#### [Task item]
Output all of the entries below precisely as written.

[Input material — start]

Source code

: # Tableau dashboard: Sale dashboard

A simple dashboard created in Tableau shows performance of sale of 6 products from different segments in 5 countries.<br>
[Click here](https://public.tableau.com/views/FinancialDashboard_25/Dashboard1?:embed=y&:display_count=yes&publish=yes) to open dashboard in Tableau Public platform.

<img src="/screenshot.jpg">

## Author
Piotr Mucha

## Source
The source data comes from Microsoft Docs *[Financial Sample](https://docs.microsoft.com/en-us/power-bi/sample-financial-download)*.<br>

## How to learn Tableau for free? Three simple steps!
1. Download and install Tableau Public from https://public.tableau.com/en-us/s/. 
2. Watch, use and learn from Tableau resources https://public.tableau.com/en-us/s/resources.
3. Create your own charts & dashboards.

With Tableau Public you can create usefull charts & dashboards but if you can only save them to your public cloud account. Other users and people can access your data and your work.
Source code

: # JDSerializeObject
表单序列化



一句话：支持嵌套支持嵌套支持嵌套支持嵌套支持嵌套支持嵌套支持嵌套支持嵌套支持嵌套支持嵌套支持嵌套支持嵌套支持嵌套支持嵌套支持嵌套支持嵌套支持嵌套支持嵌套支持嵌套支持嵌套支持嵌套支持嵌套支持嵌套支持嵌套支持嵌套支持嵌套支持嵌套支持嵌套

[Input material — finish]

#### [Task response]
Source code

: # Tableau dashboard: Sale dashboard

A simple dashboard created in Tableau shows performance of sale of 6 products from different segments in 5 countries.<br>
[Click here](https://public.tableau.com/views/FinancialDashboard_25/Dashboard1?:embed=y&:display_count=yes&publish=yes) to open dashboard in Tableau Public platform.

<img src="/screenshot.jpg">

## Author
Piotr Mucha

## Source
The source data comes from Microsoft Docs *[Financial Sample](https://docs.microsoft.com/en-us/power-bi/sample-financial-download)*.<br>

## How to learn Tableau for free? Three simple steps!
1. Download and install Tableau Public from https://public.tableau.com/en-us/s/. 
2. Watch, use and learn from Tableau resources https://public.tableau.com/en-us/s/resources.
3. Create your own charts & dashboards.

With Tableau Public you can create usefull charts & dashboards but if you can only save them to your public cloud account. Other users and people can access your data and your work.
Source code

: # JDSerializeObject
表单序列化



一句话：支持嵌套支持嵌套支持嵌套支持嵌套支持嵌套支持嵌套支持嵌套支持嵌套支持嵌套支持嵌套支持嵌套支持嵌套支持嵌套支持嵌套支持嵌套支持嵌套支持嵌套支持嵌套支持嵌套支持嵌套支持嵌套支持嵌套支持嵌套支持嵌套支持嵌套支持嵌套支持嵌套支持嵌套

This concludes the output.